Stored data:
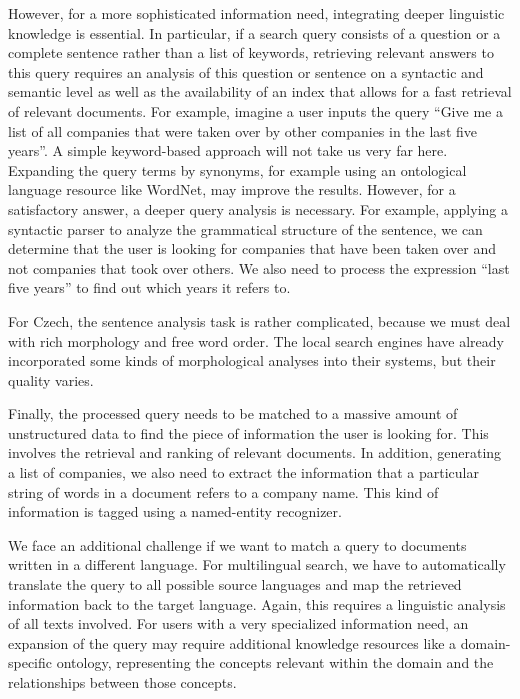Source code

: \begin{multicols}{2}
However, for a more sophisticated information need, integrating deeper linguistic knowledge is essential. In particular, if a search query consists of a question or a complete sentence rather than a list of keywords, retrieving relevant answers to this query requires an analysis of this question or sentence on a syntactic and semantic level as well as the availability of an index that allows for a fast retrieval of relevant documents.
%
For example, imagine a user inputs the query “Give me a list of all companies that were taken over by other companies in the last five years”. A simple keyword-based approach will not take us very far here. Expanding the query terms by synonyms, for example using an ontological language resource like WordNet, may improve the results. However, for a satisfactory answer, a deeper query analysis is necessary. For example, applying a syntactic parser to analyze the grammatical structure of the sentence, we can determine that the user is looking for companies that have been taken over and not companies that took over others. We also need to process the expression “last five years” to find out which years it refers to.

For Czech, the sentence analysis task is rather complicated, because we must deal with rich morphology and free word order. The local search engines have already incorporated some kinds of morphological analyses into their systems, but their quality varies.

Finally, the processed query needs to be matched to a massive amount of unstructured data to find the piece of information the user is looking for. This involves the retrieval and ranking of relevant documents. In addition, generating a list of companies, we also need to extract the information that a particular string of words in a document refers to a company name. This kind of information is tagged using a named-entity recognizer.

We face an additional challenge if we want to match a query to documents written in a different language. For multilingual search, we have to automatically translate the query to all possible source languages and map the retrieved information back to the target language. Again, this requires a linguistic analysis of all texts involved. For users with a very specialized information need, an expansion of the query may require additional knowledge resources like a domain-specific ontology, representing the concepts relevant within the domain and the relationships between those concepts.


\end{multicols}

■ TASK DIRECTIONS
Please print each record above again exactly, but omit any pictures.

■ REPLY TO THE TASK
Source code

: \begin{multicols}{2}
However, for a more sophisticated information need, integrating deeper linguistic knowledge is essential. In particular, if a search query consists of a question or a complete sentence rather than a list of keywords, retrieving relevant answers to this query requires an analysis of this question or sentence on a syntactic and semantic level as well as the availability of an index that allows for a fast retrieval of relevant documents.
%
For example, imagine a user inputs the query “Give me a list of all companies that were taken over by other companies in the last five years”. A simple keyword-based approach will not take us very far here. Expanding the query terms by synonyms, for example using an ontological language resource like WordNet, may improve the results. However, for a satisfactory answer, a deeper query analysis is necessary. For example, applying a syntactic parser to analyze the grammatical structure of the sentence, we can determine that the user is looking for companies that have been taken over and not companies that took over others. We also need to process the expression “last five years” to find out which years it refers to.

For Czech, the sentence analysis task is rather complicated, because we must deal with rich morphology and free word order. The local search engines have already incorporated some kinds of morphological analyses into their systems, but their quality varies.

Finally, the processed query needs to be matched to a massive amount of unstructured data to find the piece of information the user is looking for. This involves the retrieval and ranking of relevant documents. In addition, generating a list of companies, we also need to extract the information that a particular string of words in a document refers to a company name. This kind of information is tagged using a named-entity recognizer.

We face an additional challenge if we want to match a query to documents written in a different language. For multilingual search, we have to automatically translate the query to all possible source languages and map the retrieved information back to the target language. Again, this requires a linguistic analysis of all texts involved. For users with a very specialized information need, an expansion of the query may require additional knowledge resources like a domain-specific ontology, representing the concepts relevant within the domain and the relationships between those concepts.


\end{multicols}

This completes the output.